Assignment: From the data that follows, print exactly the lines starting at the one containing "- Créatininémie, DFG" and ending at the one containing "### Vaccination contre"; include both of them and nothing more.

+++ Given records +++

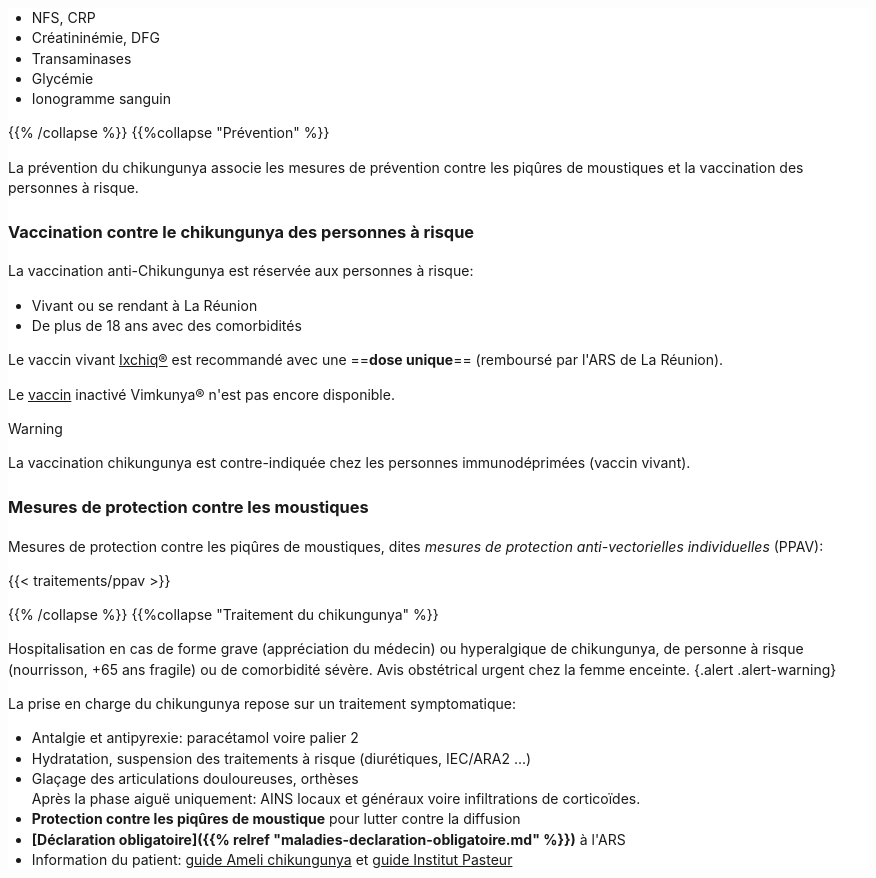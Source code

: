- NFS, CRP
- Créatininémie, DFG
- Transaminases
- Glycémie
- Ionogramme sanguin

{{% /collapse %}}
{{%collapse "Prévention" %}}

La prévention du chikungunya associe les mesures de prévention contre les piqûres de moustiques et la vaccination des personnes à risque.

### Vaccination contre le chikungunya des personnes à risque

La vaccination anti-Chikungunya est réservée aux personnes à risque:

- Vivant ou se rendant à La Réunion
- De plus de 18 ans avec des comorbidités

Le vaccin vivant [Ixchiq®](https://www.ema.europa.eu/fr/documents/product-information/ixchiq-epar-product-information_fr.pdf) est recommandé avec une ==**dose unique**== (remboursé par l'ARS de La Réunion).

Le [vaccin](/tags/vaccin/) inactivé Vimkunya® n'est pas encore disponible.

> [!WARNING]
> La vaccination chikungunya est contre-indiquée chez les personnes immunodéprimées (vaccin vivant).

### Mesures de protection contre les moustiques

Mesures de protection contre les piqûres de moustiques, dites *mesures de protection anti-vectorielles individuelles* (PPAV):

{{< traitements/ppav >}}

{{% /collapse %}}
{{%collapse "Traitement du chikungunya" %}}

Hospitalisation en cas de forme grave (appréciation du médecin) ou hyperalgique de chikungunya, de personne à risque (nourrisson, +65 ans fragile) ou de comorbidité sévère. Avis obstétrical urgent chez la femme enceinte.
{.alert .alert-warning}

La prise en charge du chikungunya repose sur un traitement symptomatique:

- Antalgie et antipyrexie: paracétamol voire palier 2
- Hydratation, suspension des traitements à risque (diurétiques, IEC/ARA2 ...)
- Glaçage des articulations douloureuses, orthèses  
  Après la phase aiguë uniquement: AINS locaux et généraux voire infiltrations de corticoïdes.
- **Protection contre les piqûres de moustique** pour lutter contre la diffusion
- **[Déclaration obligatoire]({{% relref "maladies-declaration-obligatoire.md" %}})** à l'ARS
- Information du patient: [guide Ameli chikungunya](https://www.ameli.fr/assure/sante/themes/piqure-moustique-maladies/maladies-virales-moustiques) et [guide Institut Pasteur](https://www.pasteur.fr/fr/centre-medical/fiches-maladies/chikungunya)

+++
+++ Given records +++

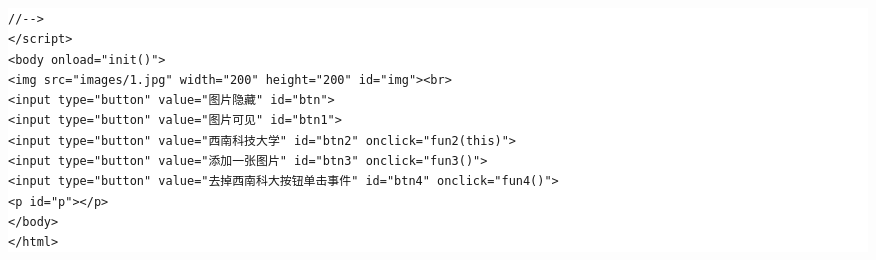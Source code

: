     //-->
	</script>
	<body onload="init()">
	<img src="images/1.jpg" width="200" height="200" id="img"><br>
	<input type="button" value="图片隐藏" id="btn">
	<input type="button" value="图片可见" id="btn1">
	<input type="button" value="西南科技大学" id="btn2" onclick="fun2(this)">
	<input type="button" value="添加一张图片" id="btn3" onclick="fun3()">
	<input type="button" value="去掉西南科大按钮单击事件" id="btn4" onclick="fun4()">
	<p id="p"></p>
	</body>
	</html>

+++

Your response:
- Créatininémie, DFG
- Transaminases
- Glycémie
- Ionogramme sanguin

{{% /collapse %}}
{{%collapse "Prévention" %}}

La prévention du chikungunya associe les mesures de prévention contre les piqûres de moustiques et la vaccination des personnes à risque.

### Vaccination contre le chikungunya des personnes à risque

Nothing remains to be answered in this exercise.